Dataset entries
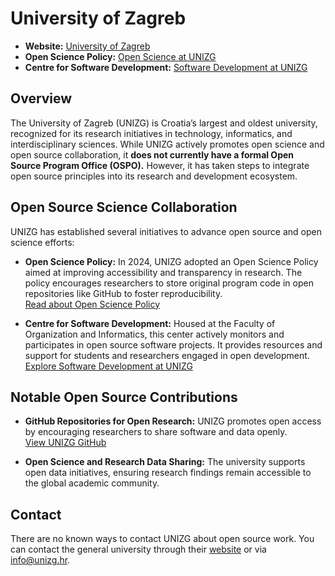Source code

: # University of Zagreb

- **Website:** [University of Zagreb](https://www.unizg.hr)
- **Open Science Policy:** [Open Science at UNIZG](https://interoperable-europe.ec.europa.eu/collection/open-source-observatory-osor/news/open-source-service-open-science)
- **Centre for Software Development:** [Software Development at UNIZG](https://www.foi.unizg.hr/en/about-us/departments/czrpp)

## Overview  

The University of Zagreb (UNIZG) is Croatia’s largest and oldest university, recognized for its research initiatives in technology, informatics, and interdisciplinary sciences. While UNIZG actively promotes open science and open source collaboration, it **does not currently have a formal Open Source Program Office (OSPO).** However, it has taken steps to integrate open source principles into its research and development ecosystem.  

## Open Source Science Collaboration  

UNIZG has established several initiatives to advance open source and open science efforts:  

- **Open Science Policy:** In 2024, UNIZG adopted an Open Science Policy aimed at improving accessibility and transparency in research. The policy encourages researchers to store original program code in open repositories like GitHub to foster reproducibility.  
  [Read about Open Science Policy](https://interoperable-europe.ec.europa.eu/collection/open-source-observatory-osor/news/open-source-service-open-science)

- **Centre for Software Development:** Housed at the Faculty of Organization and Informatics, this center actively monitors and participates in open source software projects. It provides resources and support for students and researchers engaged in open development.  
  [Explore Software Development at UNIZG](https://www.foi.unizg.hr/en/about-us/departments/czrpp)

## Notable Open Source Contributions  

- **GitHub Repositories for Open Research:** UNIZG promotes open access by encouraging researchers to share software and data openly.  
  [View UNIZG GitHub](https://github.com/unizg)

- **Open Science and Research Data Sharing:** The university supports open data initiatives, ensuring research findings remain accessible to the global academic community.

## Contact

There are no known ways to contact UNIZG about open source work. You can contact the general university through their [website](https://www.unizg.hr) or via [info@unizg.hr](mailto:info@unizg.hr).
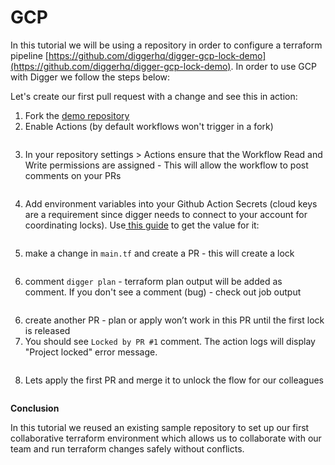 # GCP



In this tutorial we will be using a repository in order to configure a terraform pipeline [https://github.com/diggerhq/digger-gcp-lock-demo](https://github.com/diggerhq/digger-gcp-lock-demo). In order to use GCP with Digger we follow the steps below:



Let's create our first pull request with a change and see this in action:

1. Fork the [demo repository](https://github.com/diggerhq/digger-gcp-lock-demo)
2. Enable Actions (by default workflows won't trigger in a fork)

<figure><img src="../.gitbook/assets/image (3).png" alt=""><figcaption></figcaption></figure>

3. In your repository settings > Actions ensure that the Workflow Read and Write permissions are assigned - This will allow the workflow to post comments on your PRs

<figure><img src="../.gitbook/assets/image (1).png" alt=""><figcaption></figcaption></figure>

4.  Add environment variables into your Github Action Secrets (cloud keys are a requirement since digger needs to connect to your account for coordinating locks). Use[ this guide](https://developers.google.com/workspace/guides/create-credentials) to get the value for it:&#x20;



    <figure><img src="../.gitbook/assets/Screen Shot 2023-03-29 at 4.35.01 PM.png" alt=""><figcaption></figcaption></figure>
5. make a change in `main.tf` and create a PR - this will create a lock

<figure><img src="../.gitbook/assets/Screen Shot 2023-03-22 at 3.51.25 PM.png" alt=""><figcaption></figcaption></figure>

6. comment `digger plan` - terraform plan output will be added as comment. If you don't see a comment (bug) - check out job output

<figure><img src="../.gitbook/assets/Screen Shot 2023-03-22 at 3.52.53 PM.png" alt=""><figcaption></figcaption></figure>

6. create another PR - plan or apply won’t work in this PR until the first lock is released
7. You should see `Locked by PR #1` comment. The action logs will display "Project locked" error message.

<figure><img src="../.gitbook/assets/Screen Shot 2023-03-22 at 3.57.15 PM.png" alt=""><figcaption></figcaption></figure>

8. Lets apply the first PR and merge it to unlock the flow for our colleagues

<figure><img src="../.gitbook/assets/image.png" alt=""><figcaption></figcaption></figure>

**Conclusion**

In this tutorial we reused an existing sample repository to set up our first collaborative terraform environment which allows us to collaborate with our team and run terraform changes safely without conflicts.





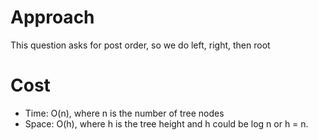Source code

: # Approach
This question asks for post order, so we do left, right, then root

# Cost
- Time: O(n), where n is the number of tree nodes
- Space: O(h), where h is the tree height and h could be log n or h = n. 
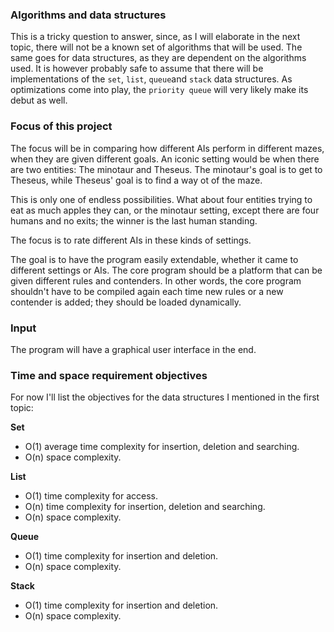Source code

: ### Algorithms and data structures

This is a tricky question to answer, since, as I will elaborate in the next topic, there will not be a known set of algorithms that will be used. The same goes for data structures, as they are dependent on the algorithms used. It is however probably safe to assume that there will be implementations of the `set`, `list`, `queue`and `stack` data structures. As optimizations come into play, the `priority queue` will very likely make its debut as well.

### Focus of this project

The focus will be in comparing how different AIs perform in different mazes, when they are given different goals. An iconic setting would be when there are two entities: The minotaur and Theseus. The minotaur's goal is to get to Theseus, while Theseus' goal is to find a way ot of the maze.

This is only one of endless possibilities. What about four entities trying to eat as much apples they can, or the minotaur setting, except there are four humans and no exits; the winner is the last human standing.

The focus is to rate different AIs in these kinds of settings.

The goal is to have the program easily extendable, whether it came to different settings or AIs. The core program should be a platform that can be given different rules and contenders. In other words, the core program shouldn't have to be compiled again each time new rules or a new contender is added; they should be loaded dynamically.

### Input

The program will have a graphical user interface in the end.

### Time and space requirement objectives

For now I'll list the objectives for the data structures I mentioned in the first topic:

**Set**
- O(1) average time complexity for insertion, deletion and searching.
- O(n) space complexity.

**List**
- O(1) time complexity for access.
- O(n) time complexity for insertion, deletion and searching.
- O(n) space complexity.
 
**Queue**
- O(1) time complexity for insertion and deletion.
- O(n) space complexity.
 
**Stack**
- O(1) time complexity for insertion and deletion.
- O(n) space complexity.
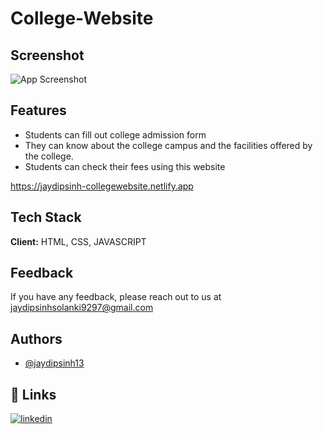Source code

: # College-Website

## Screenshot

![App Screenshot](https://i.ibb.co/ngzvB02/Screenshot-121.png)


## Features

- Students can fill out college admission form
- They can know about the college campus and the facilities offered by the college.
- Students can check their fees using this website



https://jaydipsinh-collegewebsite.netlify.app
## Tech Stack

**Client:** HTML, CSS, JAVASCRIPT



## Feedback

If you have any feedback, please reach out to us at jaydipsinhsolanki9297@gmail.com


## Authors

- [@jaydipsinh13](https://www.github.com/jaydipsinh13)


## 🔗 Links
[![linkedin](https://img.shields.io/badge/linkedin-0A66C2?style=for-the-badge&logo=linkedin&logoColor=white)](https://www.linkedin.com/in/jaydipsinhsolanki/)


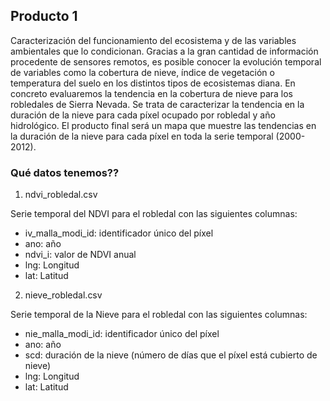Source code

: ## Producto 1

Caracterización del funcionamiento del ecosistema y de las variables ambientales que lo condicionan. Gracias a la gran cantidad de información procedente de sensores remotos, es posible conocer la evolución temporal de variables como la cobertura de nieve, índice de vegetación o temperatura del suelo en los distintos tipos de ecosistemas diana. En concreto evaluaremos la tendencia en la cobertura de nieve para los robledales de Sierra Nevada. Se trata de caracterizar la tendencia en la duración de la nieve para cada píxel ocupado por robledal y año hidrológico. El producto final será un mapa que muestre las tendencias en la duración de la nieve para cada píxel en toda la serie temporal (2000-2012).


### Qué datos tenemos??

1. ndvi_robledal.csv

Serie temporal del NDVI para el robledal con las siguientes columnas:

- iv_malla_modi_id: identificador único del píxel
- ano: año
- ndvi_i: valor de NDVI anual
- lng: Longitud
- lat: Latitud

2. nieve_robledal.csv 

Serie temporal de la Nieve para el robledal con las siguientes columnas:

- nie_malla_modi_id: identificador único del píxel
- ano: año
- scd: duración de la nieve (número de días que el píxel está cubierto de nieve)
- lng: Longitud
- lat: Latitud

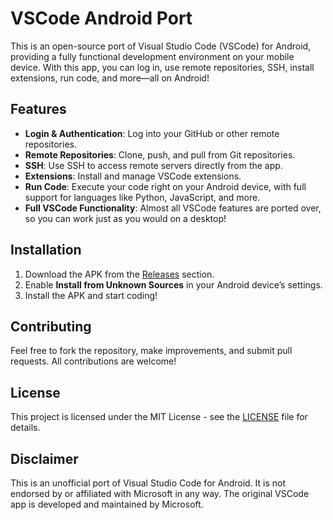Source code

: # VSCode Android Port

This is an open-source port of Visual Studio Code (VSCode) for Android, providing a fully functional development environment on your mobile device. With this app, you can log in, use remote repositories, SSH, install extensions, run code, and more—all on Android!

## Features

- **Login & Authentication**: Log into your GitHub or other remote repositories.
- **Remote Repositories**: Clone, push, and pull from Git repositories.
- **SSH**: Use SSH to access remote servers directly from the app.
- **Extensions**: Install and manage VSCode extensions.
- **Run Code**: Execute your code right on your Android device, with full support for languages like Python, JavaScript, and more.
- **Full VSCode Functionality**: Almost all VSCode features are ported over, so you can work just as you would on a desktop!

## Installation

1. Download the APK from the [Releases](https://github.com/Fundiman/VSCodeAndroid/releases) section.
2. Enable **Install from Unknown Sources** in your Android device’s settings.
3. Install the APK and start coding!

## Contributing

Feel free to fork the repository, make improvements, and submit pull requests. All contributions are welcome!

## License

This project is licensed under the MIT License - see the [LICENSE](LICENSE) file for details.

## Disclaimer

This is an unofficial port of Visual Studio Code for Android. It is not endorsed by or affiliated with Microsoft in any way. The original VSCode app is developed and maintained by Microsoft.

What is expected
If a line of the entries above includes the word "steps", count it; then state the total and nothing else.

Result of the task
2